**To do**
Where a line below holds the string "gives", that line goes into the answer.

**Dataset items**

● ● ● ● ● ● ●

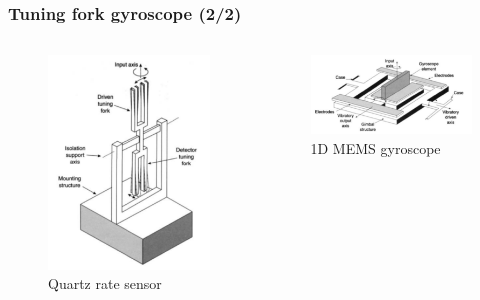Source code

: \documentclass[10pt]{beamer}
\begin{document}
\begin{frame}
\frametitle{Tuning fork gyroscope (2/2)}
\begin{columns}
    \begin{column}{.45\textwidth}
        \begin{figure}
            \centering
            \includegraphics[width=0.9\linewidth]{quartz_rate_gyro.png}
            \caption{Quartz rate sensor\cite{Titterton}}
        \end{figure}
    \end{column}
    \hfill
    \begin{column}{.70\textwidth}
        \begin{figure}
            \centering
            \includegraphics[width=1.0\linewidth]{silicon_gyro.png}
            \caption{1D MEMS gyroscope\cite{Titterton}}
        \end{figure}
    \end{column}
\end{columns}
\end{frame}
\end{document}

● ● ● ● ● ● ●

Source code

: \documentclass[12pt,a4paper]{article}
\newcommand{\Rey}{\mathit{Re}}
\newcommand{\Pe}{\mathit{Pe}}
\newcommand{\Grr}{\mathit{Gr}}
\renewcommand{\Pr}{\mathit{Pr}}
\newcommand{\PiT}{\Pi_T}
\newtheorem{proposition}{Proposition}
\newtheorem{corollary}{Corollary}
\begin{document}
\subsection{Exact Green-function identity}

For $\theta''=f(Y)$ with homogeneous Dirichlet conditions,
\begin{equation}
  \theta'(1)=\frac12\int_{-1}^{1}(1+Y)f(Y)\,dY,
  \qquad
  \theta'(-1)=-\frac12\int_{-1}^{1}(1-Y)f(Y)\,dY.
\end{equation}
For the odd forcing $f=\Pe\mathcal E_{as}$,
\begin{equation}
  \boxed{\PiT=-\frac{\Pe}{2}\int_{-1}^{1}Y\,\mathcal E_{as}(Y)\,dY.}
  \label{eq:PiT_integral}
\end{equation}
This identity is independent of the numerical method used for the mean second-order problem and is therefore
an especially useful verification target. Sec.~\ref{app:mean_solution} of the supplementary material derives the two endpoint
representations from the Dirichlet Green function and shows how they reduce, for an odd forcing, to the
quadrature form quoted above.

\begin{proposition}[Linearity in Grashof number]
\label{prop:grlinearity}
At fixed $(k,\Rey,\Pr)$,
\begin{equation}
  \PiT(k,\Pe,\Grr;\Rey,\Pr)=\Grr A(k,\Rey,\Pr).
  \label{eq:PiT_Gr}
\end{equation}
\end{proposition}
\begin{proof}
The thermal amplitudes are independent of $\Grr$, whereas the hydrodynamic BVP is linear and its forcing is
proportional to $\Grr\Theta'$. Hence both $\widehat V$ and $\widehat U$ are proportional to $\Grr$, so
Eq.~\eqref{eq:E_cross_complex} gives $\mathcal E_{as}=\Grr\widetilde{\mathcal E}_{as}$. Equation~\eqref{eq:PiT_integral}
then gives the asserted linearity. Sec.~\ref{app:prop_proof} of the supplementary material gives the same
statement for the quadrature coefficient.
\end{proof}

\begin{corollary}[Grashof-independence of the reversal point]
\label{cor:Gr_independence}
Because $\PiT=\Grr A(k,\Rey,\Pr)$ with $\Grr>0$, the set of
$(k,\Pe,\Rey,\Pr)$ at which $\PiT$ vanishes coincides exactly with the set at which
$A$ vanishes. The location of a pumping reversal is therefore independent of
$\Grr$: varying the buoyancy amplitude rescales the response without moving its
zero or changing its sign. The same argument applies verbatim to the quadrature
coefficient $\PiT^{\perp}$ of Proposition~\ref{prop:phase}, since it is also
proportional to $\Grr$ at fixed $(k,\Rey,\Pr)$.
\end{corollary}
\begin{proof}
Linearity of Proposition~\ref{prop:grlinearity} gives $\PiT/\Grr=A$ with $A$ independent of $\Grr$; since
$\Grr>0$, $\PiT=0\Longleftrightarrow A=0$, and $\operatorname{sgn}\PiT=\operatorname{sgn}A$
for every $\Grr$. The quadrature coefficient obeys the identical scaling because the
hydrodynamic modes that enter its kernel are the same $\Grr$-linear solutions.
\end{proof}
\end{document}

● ● ● ● ● ● ●

**Output for this task**
Eq.~\eqref{eq:E_cross_complex} gives $\mathcal E_{as}=\Grr\widetilde{\mathcal E}_{as}$. Equation~\eqref{eq:PiT_integral}
then gives the asserted linearity. Sec.~\ref{app:prop_proof} of the supplementary material gives the same
Linearity of Proposition~\ref{prop:grlinearity} gives $\PiT/\Grr=A$ with $A$ independent of $\Grr$; since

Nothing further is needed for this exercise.